I think, for the sake of history, it is important to underline that Norway’s role as a facilitator during the peace process was on invitation both by the Government of Sri Lanka and the LTTE. It was not something that Norway proposed. It was something that we were asked to do. The reason for asking might have been that we’re a small country located far away. Already, we had experience in brokering peace with the Oslo Accords in the Middle East in 1992. During the Norwegian engagement, we have to remember that there was also a huge international support between 2002 and 2004 to find a solution in Sri Lanka. Norway was acting only on instructions of the two parties. We were never part of decision-making. It was to help the two parties.
QBut, forces linked with one party to the conflict keep raising various issues related to human rights and accountability. Has Norway taken up any position in this regard?
If you talk about the UNHRC process, Norway is not a member of the core group. Nor are we currently a member of the Council. We do, of course, follow the work done in the Council closely. It is also important to underline that we do share the concerns that have been raised when it comes to commitments. Norway has expressed the need to work on these issues. Of course, Sri Lanka also recently decided not to co-sponsor the resolution any longer. That is where we’re today. The resolution is up for discussion in March next year. We will have to see what the Government of Sri Lanka decides on regarding that issue.
QWhat is your position on the decision of the new Government to withdraw from co-sponsorship?
The Government of Sri Lanka has withdrawn from co-sponsorship. The resolution stands until March, next year. In between, we’re waiting for the Government of Sri Lanka to come forward with how they want to engage further on this - how they want to engage with the international community. We, of course, are in dialogue. We put forward that we want to be in dialogue with Sri Lanka.
QDid you receive any response?
Given the current COVID-19 situation, nothing has so far been said, on the way forward.
QHow is ongoing cooperation in the fight against the pandemic?

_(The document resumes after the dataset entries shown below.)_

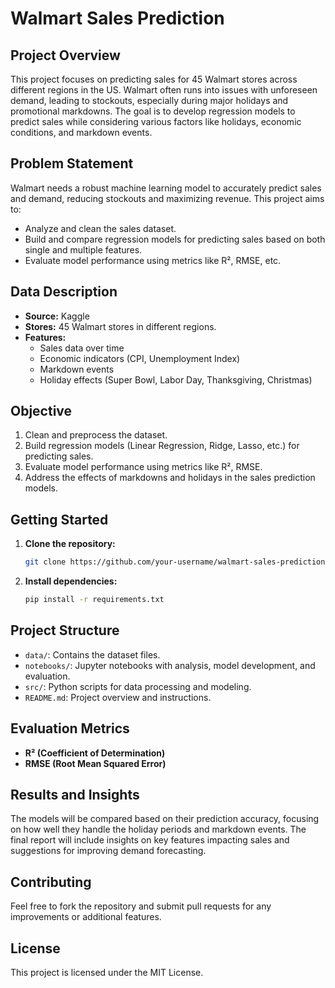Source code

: 
# Walmart Sales Prediction

## Project Overview
This project focuses on predicting sales for 45 Walmart stores across different regions in the US. Walmart often runs into issues with unforeseen demand, leading to stockouts, especially during major holidays and promotional markdowns. The goal is to develop regression models to predict sales while considering various factors like holidays, economic conditions, and markdown events.

## Problem Statement
Walmart needs a robust machine learning model to accurately predict sales and demand, reducing stockouts and maximizing revenue. This project aims to:
- Analyze and clean the sales dataset.
- Build and compare regression models for predicting sales based on both single and multiple features.
- Evaluate model performance using metrics like R², RMSE, etc.

## Data Description
- **Source:** Kaggle
- **Stores:** 45 Walmart stores in different regions.
- **Features:**
  - Sales data over time
  - Economic indicators (CPI, Unemployment Index)
  - Markdown events
  - Holiday effects (Super Bowl, Labor Day, Thanksgiving, Christmas)

## Objective
1. Clean and preprocess the dataset.
2. Build regression models (Linear Regression, Ridge, Lasso, etc.) for predicting sales.
3. Evaluate model performance using metrics like R², RMSE.
4. Address the effects of markdowns and holidays in the sales prediction models.

## Getting Started
1. **Clone the repository:**
   ```bash
   git clone https://github.com/your-username/walmart-sales-prediction.git
   ```
2. **Install dependencies:**
   ```bash
   pip install -r requirements.txt
   ```

## Project Structure
- `data/`: Contains the dataset files.
- `notebooks/`: Jupyter notebooks with analysis, model development, and evaluation.
- `src/`: Python scripts for data processing and modeling.
- `README.md`: Project overview and instructions.

## Evaluation Metrics
- **R² (Coefficient of Determination)**
- **RMSE (Root Mean Squared Error)**

## Results and Insights
The models will be compared based on their prediction accuracy, focusing on how well they handle the holiday periods and markdown events. The final report will include insights on key features impacting sales and suggestions for improving demand forecasting.

## Contributing
Feel free to fork the repository and submit pull requests for any improvements or additional features.

## License
This project is licensed under the MIT License.
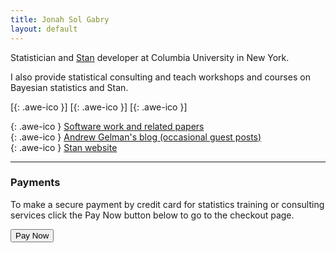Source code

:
```yaml
---
title: Jonah Sol Gabry
layout: default
---
```


Statistician and [Stan](https://mc-stan.org) developer at Columbia University in New York.

I also provide statistical consulting and teach workshops and courses on
Bayesian statistics and Stan.

[[<i class="fa fa-envelope-o"></i>](mailto:jonah.sol.gabry@columbia.edu){: .awe-ico }]
[[<i class="fa fa-git"></i>](https://github.com/jgabry){: .awe-ico }]
[[<i class="fa fa-linkedin"></i>](https://www.linkedin.com/in/jonahgabry/){: .awe-ico }]


[<i class="fa fa-info"></i>](/software-and-papers/){: .awe-ico }  [Software work and related papers](/software-and-papers/)      
[<i class="fa fa-info"></i>](https://andrewgelman.com){: .awe-ico }  [Andrew Gelman's blog (occasional guest posts)](https://andrewgelman.com)      
[<i class="fa fa-info"></i>](https://mc-stan.org){: .awe-ico }  [Stan website](https://mc-stan.org)



---

### Payments

To make a secure payment by credit card for statistics training or consulting services click the Pay Now button below to go to the checkout page.


<button onclick="window.location.href='https://zohosecurepay.com/checkout/uoawjf7-zx8lyh4je9iln/Payment-for-statistics-training-or-consulting'">Pay Now</button>

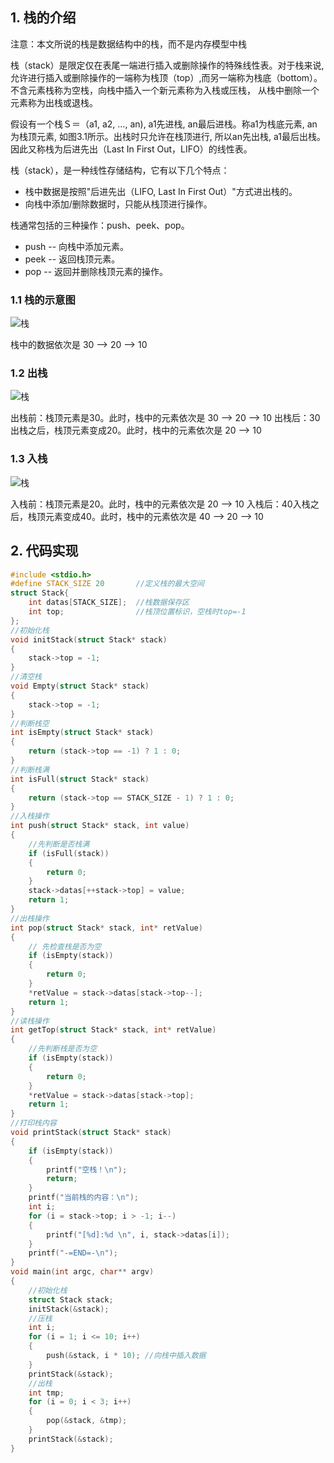 ## 1. 栈的介绍

注意：本文所说的栈是数据结构中的栈，而不是内存模型中栈

栈（stack）是限定仅在表尾一端进行插入或删除操作的特殊线性表。对于栈来说, 允许进行插入或删除操作的一端称为栈顶（top）,而另一端称为栈底（bottom）。不含元素栈称为空栈，向栈中插入一个新元素称为入栈或压栈， 从栈中删除一个元素称为出栈或退栈。

假设有一个栈Ｓ＝（a1, a2, …, an), a1先进栈, an最后进栈。称a1为栈底元素, an为栈顶元素, 如图3.1所示。出栈时只允许在栈顶进行, 所以an先出栈, a1最后出栈。因此又称栈为后进先出（Last In First Out，LIFO）的线性表。

栈（stack），是一种线性存储结构，它有以下几个特点：

- 栈中数据是按照"后进先出（LIFO, Last In First Out）"方式进出栈的。
- 向栈中添加/删除数据时，只能从栈顶进行操作。

栈通常包括的三种操作：push、peek、pop。

- push -- 向栈中添加元素。
- peek -- 返回栈顶元素。
- pop -- 返回并删除栈顶元素的操作。

### 1.1 栈的示意图

![栈](https://alleniverson.gitbooks.io/data-structure-and-algorithms/content/assets/1.1.jpg)

栈中的数据依次是 30 --> 20 --> 10

### 1.2 出栈

![栈](https://alleniverson.gitbooks.io/data-structure-and-algorithms/content/assets/1.2.jpg)

出栈前：栈顶元素是30。此时，栈中的元素依次是 30 --> 20 --> 10 出栈后：30出栈之后，栈顶元素变成20。此时，栈中的元素依次是 20 --> 10

### 1.3 入栈

![栈](https://alleniverson.gitbooks.io/data-structure-and-algorithms/content/assets/1.3.jpg)

入栈前：栈顶元素是20。此时，栈中的元素依次是 20 --> 10 入栈后：40入栈之后，栈顶元素变成40。此时，栈中的元素依次是 40 --> 20 --> 10

## 2. 代码实现

```c
#include <stdio.h>
#define STACK_SIZE 20       //定义栈的最大空间
struct Stack{
	int datas[STACK_SIZE];  //栈数据保存区
	int top;                //栈顶位置标识，空栈时top=-1
};
//初始化栈
void initStack(struct Stack* stack)
{
	stack->top = -1;
}
//清空栈
void Empty(struct Stack* stack)
{
	stack->top = -1;
}
//判断栈空
int isEmpty(struct Stack* stack)
{
	return (stack->top == -1) ? 1 : 0;
}
//判断栈满
int isFull(struct Stack* stack)
{
	return (stack->top == STACK_SIZE - 1) ? 1 : 0;
}
//入栈操作
int push(struct Stack* stack, int value)
{
	//先判断是否栈满
	if (isFull(stack))
	{
		return 0;
	}
	stack->datas[++stack->top] = value;
	return 1;
}
//出栈操作
int pop(struct Stack* stack, int* retValue)
{
	// 先检查栈是否为空 
	if (isEmpty(stack))
	{
		return 0;
	}
	*retValue = stack->datas[stack->top--];
	return 1;
}
//读栈操作
int getTop(struct Stack* stack, int* retValue)
{
	//先判断栈是否为空
	if (isEmpty(stack))
	{
		return 0;
	}
	*retValue = stack->datas[stack->top];
	return 1;
}
//打印栈内容
void printStack(struct Stack* stack)
{
	if (isEmpty(stack))
	{
		printf("空栈！\n");
		return;
	}
	printf("当前栈的内容：\n");
	int i;
	for (i = stack->top; i > -1; i--)
	{
		printf("[%d]:%d \n", i, stack->datas[i]);
	}
	printf("-=END=-\n");
}
void main(int argc, char** argv)
{
	//初始化栈
	struct Stack stack;
	initStack(&stack);
	//压栈
	int i;
	for (i = 1; i <= 10; i++)
	{
		push(&stack, i * 10); //向栈中插入数据
	}
	printStack(&stack);
	//出栈
	int tmp;
	for (i = 0; i < 3; i++)
	{
		pop(&stack, &tmp);
	}
	printStack(&stack);
}
```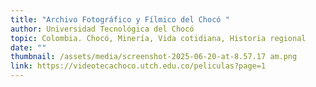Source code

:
 ```yaml
---
title: "Archivo Fotográfico y Fílmico del Chocó "
author: Universidad Tecnológica del Chocó
topic: Colombia. Chocó, Minería, Vida cotidiana, Historia regional
date: ""
thumbnail: /assets/media/screenshot-2025-06-20-at-8.57.17 am.png
link: https://videotecachoco.utch.edu.co/peliculas?page=1
---
```

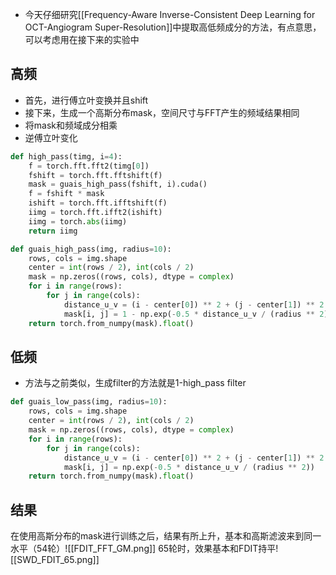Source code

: - 今天仔细研究[[Frequency-Aware Inverse-Consistent Deep Learning for OCT-Angiogram Super-Resolution]]中提取高低频成分的方法，有点意思，可以考虑用在接下来的实验中
## 高频
- 首先，进行傅立叶变换并且shift
- 接下来，生成一个高斯分布mask，空间尺寸与FFT产生的频域结果相同
- 将mask和频域成分相乘
- 逆傅立叶变化
```python
def high_pass(timg, i=4):
	f = torch.fft.fft2(timg[0])
	fshift = torch.fft.fftshift(f)
	mask = guais_high_pass(fshift, i).cuda()
	f = fshift * mask
	ishift = torch.fft.ifftshift(f)
	iimg = torch.fft.ifft2(ishift)
	iimg = torch.abs(iimg)
	return iimg

def guais_high_pass(img, radius=10):
	rows, cols = img.shape
	center = int(rows / 2), int(cols / 2)
	mask = np.zeros((rows, cols), dtype = complex)
	for i in range(rows):
		for j in range(cols):
			distance_u_v = (i - center[0]) ** 2 + (j - center[1]) ** 2
			mask[i, j] = 1 - np.exp(-0.5 * distance_u_v / (radius ** 2))
	return torch.from_numpy(mask).float()
```
## 低频
- 方法与之前类似，生成filter的方法就是1-high_pass filter
```python
def guais_low_pass(img, radius=10):
	rows, cols = img.shape
	center = int(rows / 2), int(cols / 2)
	mask = np.zeros((rows, cols), dtype = complex)
	for i in range(rows):
		for j in range(cols):
			distance_u_v = (i - center[0]) ** 2 + (j - center[1]) ** 2
			mask[i, j] = np.exp(-0.5 * distance_u_v / (radius ** 2))
	return torch.from_numpy(mask).float()
```
## 结果
在使用高斯分布的mask进行训练之后，结果有所上升，基本和高斯滤波来到同一水平（54轮）![[FDIT_FFT_GM.png]]
65轮时，效果基本和FDIT持平![[SWD_FDIT_65.png]]
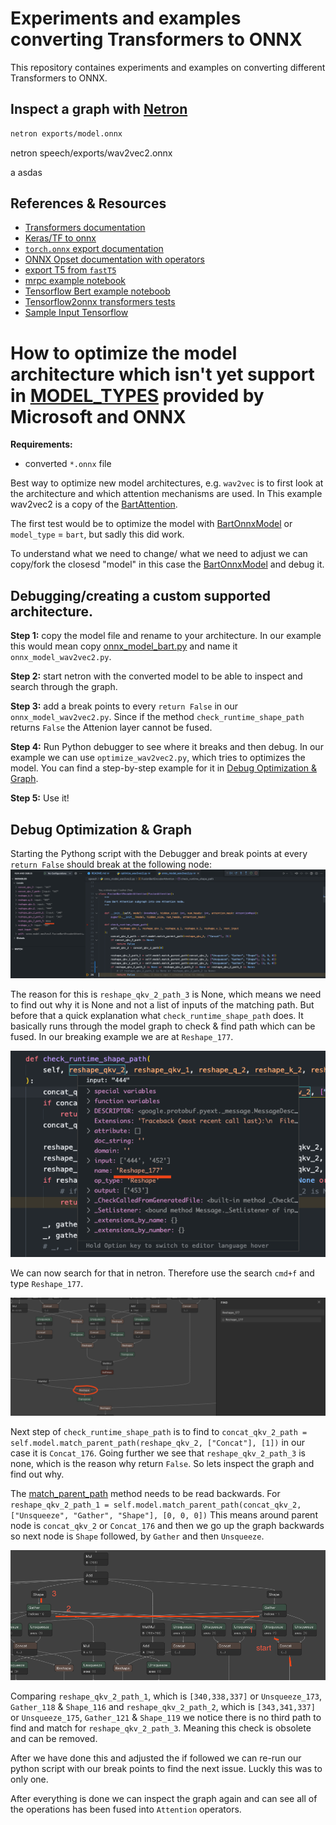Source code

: # Experiments and examples converting Transformers to ONNX

This repository containes experiments and examples on converting different Transformers to ONNX. 

## Inspect a graph with [Netron](https://github.com/lutzroeder/Netron)

```bash
netron exports/model.onnx
```

netron speech/exports/wav2vec2.onnx


a asdas
 ## References & Resources

* [Transformers documentation](https://huggingface.co/docs/transformers/serialization)
* [Keras/TF to onnx](https://github.com/onnx/tensorflow-onnx)
* [`torch.onnx` export documentation](https://pytorch.org/docs/stable/onnx.html)
* [ONNX Opset documentation with operators](https://github.com/onnx/onnx/blob/master/docs/Operators.md)
* [export T5 from `fastT5`](https://github.com/Ki6an/fastT5/blob/8dda859086af631a10ad210a5f1afdec64d49616/fastT5/onnx_exporter.py#L45)
* [mrpc example notebook](https://github.com/philschmid/transformers-inference-experiments/blob/main/onnx/simple_mrpc_example.ipynb)
* [Tensorflow Bert example noteboob](https://github.com/onnx/tensorflow-onnx/blob/master/tutorials/huggingface-bert.ipynb)
* [Tensorflow2onnx transformers tests](https://github.com/onnx/tensorflow-onnx/blob/master/tests/huggingface.py)
* [Sample Input Tensorflow](https://github.com/onnx/tensorflow-onnx/blob/72d64606d9aff4f93bb064ba901af49377266150/tests/huggingface.py#L129)


# How to optimize the model architecture which isn't yet support in [MODEL_TYPES](https://github.com/microsoft/onnxruntime/blob/001cc539683d5e294d7b306d57e5d5bbb8422d73/onnxruntime/python/tools/transformers/optimizer.py#L36) provided by Microsoft and ONNX

**Requirements:**
* converted `*.onnx` file

Best way to optimize new model architectures, e.g. `wav2vec` is to first look at the architecture and which attention mechanisms are used. In This example wav2vec2 is a copy of the [BartAttention](https://github.com/huggingface/transformers/blob/f00f22a3e290fd377b979124dcf9800b3d73eb11/src/transformers/models/wav2vec2/modeling_wav2vec2.py#L513). 

The first test would be to optimize the model with [BartOnnxModel](https://github.com/microsoft/onnxruntime/blob/master/onnxruntime/python/tools/transformers/onnx_model_bart.py) or `model_type` = `bart`, but sadly this did work. 

To understand what we need to change/ what we need to adjust we can copy/fork the closesd "model" in this case the [BartOnnxModel](https://github.com/microsoft/onnxruntime/blob/master/onnxruntime/python/tools/transformers/onnx_model_bart.py) and debug it.

## Debugging/creating a custom supported architecture. 

**Step 1:** copy the model file and rename to your architecture. In our example this would mean copy [onnx_model_bart.py](https://github.com/microsoft/onnxruntime/blob/master/onnxruntime/python/tools/transformers/onnx_model_bart.py) and name it `onnx_model_wav2vec2.py`. 

**Step 2:** start netron with the converted model to be able to inspect and search through the graph.

**Step 3:** add a break points to every `return False` in our `onnx_model_wav2vec2.py`. Since if the method `check_runtime_shape_path` returns `False` the Attenion layer cannot be fused. 

**Step 4:** Run Python debugger to see where it breaks and then debug. In our example we can use `optimize_wav2vec2.py`, which tries to optimizes the model. You can find a step-by-step example for it in [Debug Optimization & Graph](#debug-optimization-graph).

**Step 5:** Use it!


## Debug Optimization & Graph

Starting the Pythong script with the Debugger and break points at every `return False` should break at the following node:
![none_value](assets/optimize/none_value.png)

The reason for this is `reshape_qkv_2_path_3` is None, which means we need to find out why it is None and not a list of inputs of the matching path. But before that a quick explanation what `check_runtime_shape_path` does. It basically runs through the model graph to check & find path which can be fused. In our breaking example we are at `Reshape_177`.

![first_shape_breaking](assets/optimize/first_shape_breaking.png)

We can now search for that in netron. Therefore use the search `cmd+f` and type `Reshape_177`.

![netron_reshape](assets/optimize/netron_reshape.png)

Next step of `check_runtime_shape_path` is to find to `concat_qkv_2_path = self.model.match_parent_path(reshape_qkv_2, ["Concat"], [1])` in our case it is `Concat_176`. Going further we see that `reshape_qkv_2_path_3` is none, which is the reason why return `False`. So lets inspect the graph and find out why. 

The [match_parent_path](https://github.com/microsoft/onnxruntime/blob/001cc539683d5e294d7b306d57e5d5bbb8422d73/onnxruntime/python/tools/transformers/onnx_model.py#L310) method needs to be read backwards. For `reshape_qkv_2_path_1 = self.model.match_parent_path(concat_qkv_2, ["Unsqueeze", "Gather", "Shape"], [0, 0, 0])` This means around parent node is `concat_qkv_2` or `Concat_176` and then we go up the graph backwards so next node is `Shape` followed, by `Gather` and then `Unsqueeze`.

![read_parent](assets/optimize/read_parent.png)

Comparing `reshape_qkv_2_path_1`, which is `[340,338,337]` or `Unsqueeze_173`, `Gather_118` & `Shape_116` and `reshape_qkv_2_path_2`, which is `[343,341,337]` or `Unsqueeze_175`, `Gather_121` & `Shape_119` we notice there is no third path to find and match for `reshape_qkv_2_path_3`. Meaning this check is obsolete and can be removed. 

After we have done this and adjusted the if followed we can re-run our python script with our break points to find the next issue. Luckly this was to only one. 

After everything is done we can inspect the graph again and can see all of the operations has been fused into `Attention` operators.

In addition to our support to our local partners, which amounts to about US$ 61,000, Norway has contributed a lot in the fight against COVID-19 through global funds. Norway contributed to establish a UN global fund to respond to the COVID-19 pandemic and provided a first contribution of US$ 15 million. Sri Lanka has been receiving a lot of funding from the UN funds for fighting COVID-19. That is one part where Norway has supported Sri Lanka. In addition to an initial contribution of US$ 1 million to WHO, Norway has pledged US$ 9 million in support of the COVID-19 Global Humanitarian Response Plan (GHRP). Several countries, including Sri Lanka are now using the open license solution.
CEPI is coordinating the development of new vaccines. Norway has contributed substantially to CEPI in financial terms; with NOK 1.6 billion in the period 2017- 2025. In addition, Norway has increased its support to CEPI by approximately USD 220 million for their work to develop vaccines against the virus.
QNorway has the expertise in the fisheries sector. Sri Lanka is a victim of IUU fishing by South Indian fisherman. What can Norway suggest in this regard?
Norway has a lot of experience in dealing with how to manage resources in the ocean- one of them being the fisheries. It is extremely important to make sure that your resources in the ocean are sustainable. You have to agree with your neighbouring countries on how to resolve those issues. In that sense, Norway has a lot of experience. So far, we have not received any request from Sri Lanka or India. But, we do have a certain amount of expertise in these matters if there are requests.